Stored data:
------------------------------
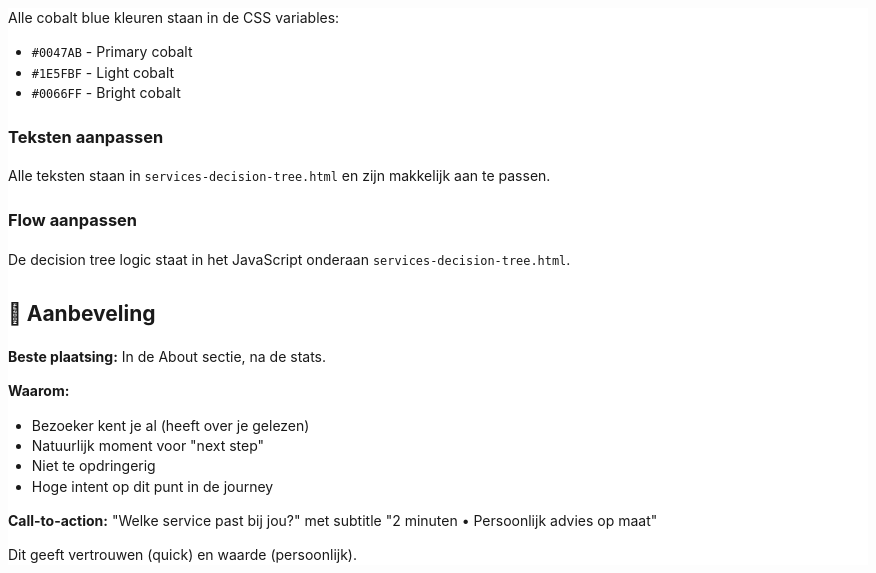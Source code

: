 Alle cobalt blue kleuren staan in de CSS variables:
- `#0047AB` - Primary cobalt
- `#1E5FBF` - Light cobalt
- `#0066FF` - Bright cobalt

### Teksten aanpassen

Alle teksten staan in `services-decision-tree.html` en zijn makkelijk aan te passen.

### Flow aanpassen

De decision tree logic staat in het JavaScript onderaan `services-decision-tree.html`.

## 🎯 Aanbeveling

**Beste plaatsing:** In de About sectie, na de stats.

**Waarom:**
- Bezoeker kent je al (heeft over je gelezen)
- Natuurlijk moment voor "next step"
- Niet te opdringerig
- Hoge intent op dit punt in de journey

**Call-to-action:**
"Welke service past bij jou?" met subtitle "2 minuten • Persoonlijk advies op maat"

Dit geeft vertrouwen (quick) en waarde (persoonlijk).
------------------------------
| Exercise requirements |
With the line containing "service past bij" as the first and the last line above as the final one, copy those lines exactly and no others.

| Your response |
"Welke service past bij jou?" met subtitle "2 minuten • Persoonlijk advies op maat"

Dit geeft vertrouwen (quick) en waarde (persoonlijk).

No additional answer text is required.